(Stored data)
*-*-*

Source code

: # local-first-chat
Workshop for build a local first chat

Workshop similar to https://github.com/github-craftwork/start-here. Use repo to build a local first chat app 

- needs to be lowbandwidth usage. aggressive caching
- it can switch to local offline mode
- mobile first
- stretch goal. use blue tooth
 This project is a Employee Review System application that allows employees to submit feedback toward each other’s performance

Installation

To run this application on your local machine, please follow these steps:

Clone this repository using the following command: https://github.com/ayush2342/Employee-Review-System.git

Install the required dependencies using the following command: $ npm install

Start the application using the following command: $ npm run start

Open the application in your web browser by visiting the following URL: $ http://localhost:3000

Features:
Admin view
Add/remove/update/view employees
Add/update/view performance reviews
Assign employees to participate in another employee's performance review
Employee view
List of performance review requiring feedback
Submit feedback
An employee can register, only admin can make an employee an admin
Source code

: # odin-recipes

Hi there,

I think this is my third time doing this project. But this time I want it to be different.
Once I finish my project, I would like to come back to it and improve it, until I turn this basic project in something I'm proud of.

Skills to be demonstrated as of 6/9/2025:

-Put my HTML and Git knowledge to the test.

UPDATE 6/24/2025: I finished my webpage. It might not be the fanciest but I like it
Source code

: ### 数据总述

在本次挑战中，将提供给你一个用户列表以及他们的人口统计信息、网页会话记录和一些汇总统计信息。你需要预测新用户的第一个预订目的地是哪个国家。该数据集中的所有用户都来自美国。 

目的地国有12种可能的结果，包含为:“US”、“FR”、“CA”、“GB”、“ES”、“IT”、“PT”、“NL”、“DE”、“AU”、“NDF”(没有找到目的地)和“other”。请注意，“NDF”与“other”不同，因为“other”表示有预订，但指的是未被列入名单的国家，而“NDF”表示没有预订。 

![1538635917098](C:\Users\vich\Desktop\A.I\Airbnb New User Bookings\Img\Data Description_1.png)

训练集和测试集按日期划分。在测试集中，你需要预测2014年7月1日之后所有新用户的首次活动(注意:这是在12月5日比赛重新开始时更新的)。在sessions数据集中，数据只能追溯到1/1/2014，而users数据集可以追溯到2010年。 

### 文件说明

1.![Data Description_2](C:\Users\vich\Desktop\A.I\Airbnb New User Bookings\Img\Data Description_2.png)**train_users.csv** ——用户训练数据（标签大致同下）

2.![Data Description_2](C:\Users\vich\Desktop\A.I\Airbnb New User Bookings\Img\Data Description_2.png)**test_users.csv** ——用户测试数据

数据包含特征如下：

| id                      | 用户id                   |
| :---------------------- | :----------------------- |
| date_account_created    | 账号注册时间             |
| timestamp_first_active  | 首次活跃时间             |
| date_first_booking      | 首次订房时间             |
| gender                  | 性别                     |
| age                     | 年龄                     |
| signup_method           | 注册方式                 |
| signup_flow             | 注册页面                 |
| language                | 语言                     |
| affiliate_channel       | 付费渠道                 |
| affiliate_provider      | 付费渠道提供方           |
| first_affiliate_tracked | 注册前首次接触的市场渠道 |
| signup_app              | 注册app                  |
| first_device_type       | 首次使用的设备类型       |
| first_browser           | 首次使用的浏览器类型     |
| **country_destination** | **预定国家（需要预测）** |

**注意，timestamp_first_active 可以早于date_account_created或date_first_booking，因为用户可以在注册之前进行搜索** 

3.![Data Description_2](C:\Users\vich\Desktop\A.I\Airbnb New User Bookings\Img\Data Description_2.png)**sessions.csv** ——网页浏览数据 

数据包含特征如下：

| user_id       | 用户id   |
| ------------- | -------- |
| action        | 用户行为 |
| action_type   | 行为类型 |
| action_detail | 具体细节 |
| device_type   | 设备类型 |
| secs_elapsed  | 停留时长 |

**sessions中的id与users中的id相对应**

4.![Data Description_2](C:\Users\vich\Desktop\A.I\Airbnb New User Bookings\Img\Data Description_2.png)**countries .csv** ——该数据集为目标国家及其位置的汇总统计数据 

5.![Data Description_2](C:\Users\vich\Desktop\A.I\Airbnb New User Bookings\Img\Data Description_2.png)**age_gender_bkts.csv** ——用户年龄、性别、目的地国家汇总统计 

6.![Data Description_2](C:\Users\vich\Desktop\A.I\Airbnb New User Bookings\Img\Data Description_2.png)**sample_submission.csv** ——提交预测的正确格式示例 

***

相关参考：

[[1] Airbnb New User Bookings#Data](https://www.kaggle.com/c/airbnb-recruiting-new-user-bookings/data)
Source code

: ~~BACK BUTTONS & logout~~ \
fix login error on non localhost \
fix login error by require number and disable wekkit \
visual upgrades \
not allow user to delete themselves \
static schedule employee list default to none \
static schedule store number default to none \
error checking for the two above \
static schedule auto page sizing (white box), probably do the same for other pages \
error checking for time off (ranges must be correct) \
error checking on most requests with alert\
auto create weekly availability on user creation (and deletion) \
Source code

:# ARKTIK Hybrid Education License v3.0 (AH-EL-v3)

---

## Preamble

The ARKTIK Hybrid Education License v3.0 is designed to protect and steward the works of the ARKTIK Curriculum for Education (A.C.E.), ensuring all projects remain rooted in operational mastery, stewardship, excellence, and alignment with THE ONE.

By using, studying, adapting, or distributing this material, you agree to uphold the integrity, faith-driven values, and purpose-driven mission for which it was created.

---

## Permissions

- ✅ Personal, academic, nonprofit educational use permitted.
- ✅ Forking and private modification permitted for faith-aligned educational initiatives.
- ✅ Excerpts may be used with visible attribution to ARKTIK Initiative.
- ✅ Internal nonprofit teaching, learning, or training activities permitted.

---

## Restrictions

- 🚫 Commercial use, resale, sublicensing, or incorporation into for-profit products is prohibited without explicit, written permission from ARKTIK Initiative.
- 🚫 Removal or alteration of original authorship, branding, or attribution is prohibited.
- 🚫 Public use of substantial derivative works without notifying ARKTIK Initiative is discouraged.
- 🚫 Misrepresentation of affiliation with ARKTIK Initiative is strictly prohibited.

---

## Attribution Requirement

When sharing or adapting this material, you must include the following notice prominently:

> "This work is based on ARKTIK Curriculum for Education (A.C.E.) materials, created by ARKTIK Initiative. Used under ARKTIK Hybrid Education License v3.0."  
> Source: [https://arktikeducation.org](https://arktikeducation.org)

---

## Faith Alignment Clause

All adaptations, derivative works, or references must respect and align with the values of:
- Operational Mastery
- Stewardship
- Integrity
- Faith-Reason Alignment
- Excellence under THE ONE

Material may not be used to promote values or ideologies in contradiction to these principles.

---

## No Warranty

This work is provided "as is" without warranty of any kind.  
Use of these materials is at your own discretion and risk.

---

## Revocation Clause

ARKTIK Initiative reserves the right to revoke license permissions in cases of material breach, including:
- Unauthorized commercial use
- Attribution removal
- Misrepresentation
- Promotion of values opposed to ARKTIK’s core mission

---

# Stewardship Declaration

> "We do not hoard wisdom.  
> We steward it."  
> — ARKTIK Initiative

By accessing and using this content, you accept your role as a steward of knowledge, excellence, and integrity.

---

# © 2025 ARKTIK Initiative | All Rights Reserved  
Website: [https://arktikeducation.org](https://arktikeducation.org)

*-*-*

Problem => Only lines with the word "application" are wanted. Find and copy them from the records above.

Response =>
 This project is a Employee Review System application that allows employees to submit feedback toward each other’s performance
To run this application on your local machine, please follow these steps:
Start the application using the following command: $ npm run start
Open the application in your web browser by visiting the following URL: $ http://localhost:3000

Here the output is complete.